A particularly chilling similarity can be found between two items shared via Facebook. One came from the perpetrator of the tragic 2022 school shooting in Uvalde, Texas, who wrote “Ima go shoot up a elementary school rn.” The other comes from a defendant who successfully asserted his First Amendment rights before the Supreme Court in 2015. His Facebook post said:

I’m checking out and making a name for myself
Enough elementary schools in a ten mile radius to initiate the most heinous school shooting ever imagined
And hell hath no fury like a crazy man in a Kindergarten class

The point here is not to defend or criticize current First Amendment law or to suggest that lines between legal and illegal speech are stable or uncontested. Nor is the point to say that speech of the sort listed here would be legal in every possible context. It is also not to diminish the existence of genuinely illegal content online—I have written extensively about that and about its relation to laws like Section 230 elsewhere.

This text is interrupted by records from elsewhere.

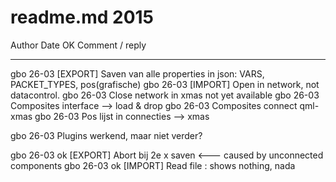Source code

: # readme.md 2015

Author  Date    OK  Comment / reply
------  ----    --  -----------------------------------------
gbo     26-03       [EXPORT] Saven van alle properties in json: VARS, PACKET_TYPES, pos(grafische)
gbo     26-03       [IMPORT] Open in network, not datacontrol.
gbo     26-03       Close network in xmas not yet available
gbo     26-03       Composites interface --> load & drop
gbo     26-03       Composites connect qml-xmas
gbo     26-03       Pos lijst in connecties --> xmas

gbo     26-03       Plugins werkend, maar niet verder?

gbo     26-03   ok  [EXPORT] Abort bij 2e x saven <--- caused by unconnected components
gbo     26-03   ok  [IMPORT] Read file : shows nothing, nada
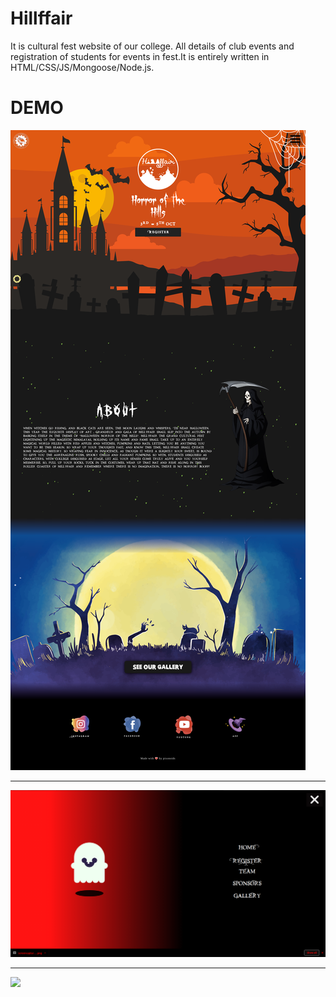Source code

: # Hillffair
It is cultural fest website of our college. All details of club events and registration of students for events in fest.It is entirely written in HTML/CSS/JS/Mongoose/Node.js.

# DEMO
<img src="ss/1.png" widt="100%">

---
<img src="ss/2.png" widt="100%">

---
![](ss/3.gif)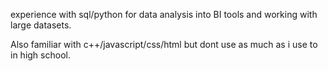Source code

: experience with sql/python for data analysis
into BI tools and working with large datasets. 

Also familiar with c++/javascript/css/html but dont use as much as i use to in high school. 


<!---
JRMILLZ/JRMILLZ is a ✨ special ✨ repository because its `README.md` (this file) appears on your GitHub profile.
You can click the Preview link to take a look at your changes.
--->
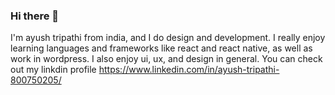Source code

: ### Hi there 👋

I'm ayush tripathi from india, and I do design and development. I really enjoy learning languages and frameworks like react and react native, as well as work in wordpress.
I also enjoy ui, ux, and design in general. You can check out my linkdin profile  https://www.linkedin.com/in/ayush-tripathi-800750205/
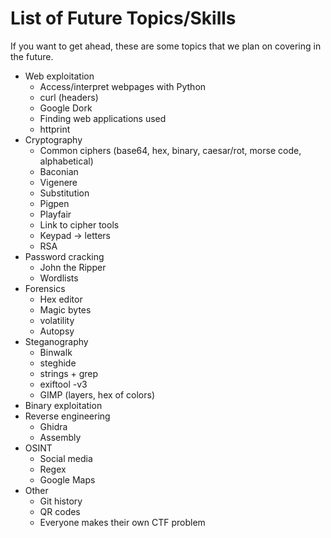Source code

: # List of Future Topics/Skills
If you want to get ahead, these are some topics that we plan on covering in the future. 

* Web exploitation
    * Access/interpret webpages with Python
    * curl (headers)
    * Google Dork
    * Finding web applications used
    * httprint
* Cryptography
    * Common ciphers (base64, hex, binary, caesar/rot, morse code, alphabetical)
    * Baconian
    * Vigenere
    * Substitution
    * Pigpen
    * Playfair
    * Link to cipher tools
    * Keypad -> letters
    * RSA
* Password cracking
    * John the Ripper
    * Wordlists
* Forensics
    * Hex editor
    * Magic bytes
    * volatility
    * Autopsy
* Steganography
    * Binwalk
    * steghide
    * strings + grep
    * exiftool -v3
    * GIMP (layers, hex of colors)
* Binary exploitation
* Reverse engineering
    * Ghidra
    * Assembly
* OSINT
    * Social media
    * Regex
    * Google Maps
* Other
    * Git history
    * QR codes
    * Everyone makes their own CTF problem
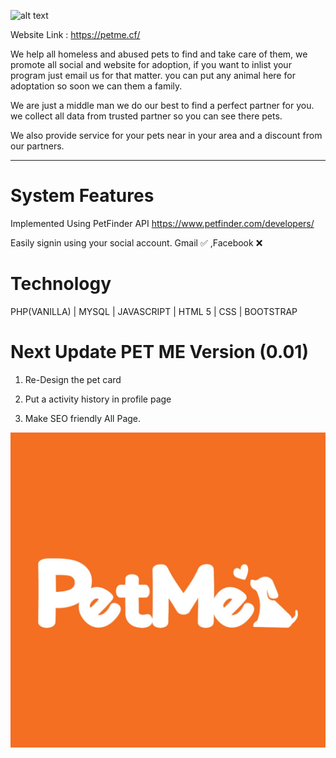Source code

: ![alt text](https://raw.githubusercontent.com/JoemarDev/Petme/master/assets/images/logo/logo.png)


Website Link : https://petme.cf/

We help all homeless and abused pets to find and take care of them, we promote all social and website for adoption, if you want to inlist your program just email us for that matter. you can put any animal here for adoptation so soon we can them a family.

We are just a middle man we do our best to find a perfect partner for you. we collect all data from trusted partner so you can see there pets.

We also provide service for your pets near in your area and a discount from our partners.
_______________________________________________________________

# System Features

Implemented Using PetFinder API
https://www.petfinder.com/developers/

Easily signin using your social account. 
Gmail ✅ ,Facebook ❌

# Technology
PHP(VANILLA) | MYSQL | JAVASCRIPT | HTML 5 | CSS |  BOOTSTRAP

# Next Update PET ME Version (0.01)


1. Re-Design the pet card

2. Put a activity history in profile page

3. Make SEO friendly All Page.

![alt text](https://raw.githubusercontent.com/JoemarDev/Petme/master/assets/images/background/blog-place-holder.jpg)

The point is that huge amounts of online speech will, like the Nazi marches and funeral protests described above, fall into the lawful-but-awful category by almost anyone’s standards. Ignoring this issue distorts policy discussions—including among critics who, like Elon Musk, worry that platforms are suppressing legitimate speech or distorting political discourse.

This blind spot leads policymakers on the left to assume that hate speech and disinformation are online because of statutory immunities and that eliminating those immunities would make the speech go away. It leads policymakers on the right to misgauge the impact of laws compelling platforms to “stop censoring” content and carry all lawful speech. Voters across the political spectrum may share Republican lawmakers’ concern about platforms’ power to silence important speech. But those voters are unlikely to want “anti-censorship” laws if the result is that a grandmother looking at family photos on Facebook will now find extreme pornography and beheading videos or that a teenager watching dance videos on TikTok will see bullying, racist diatribes, and pro-suicide and pro-anorexia content.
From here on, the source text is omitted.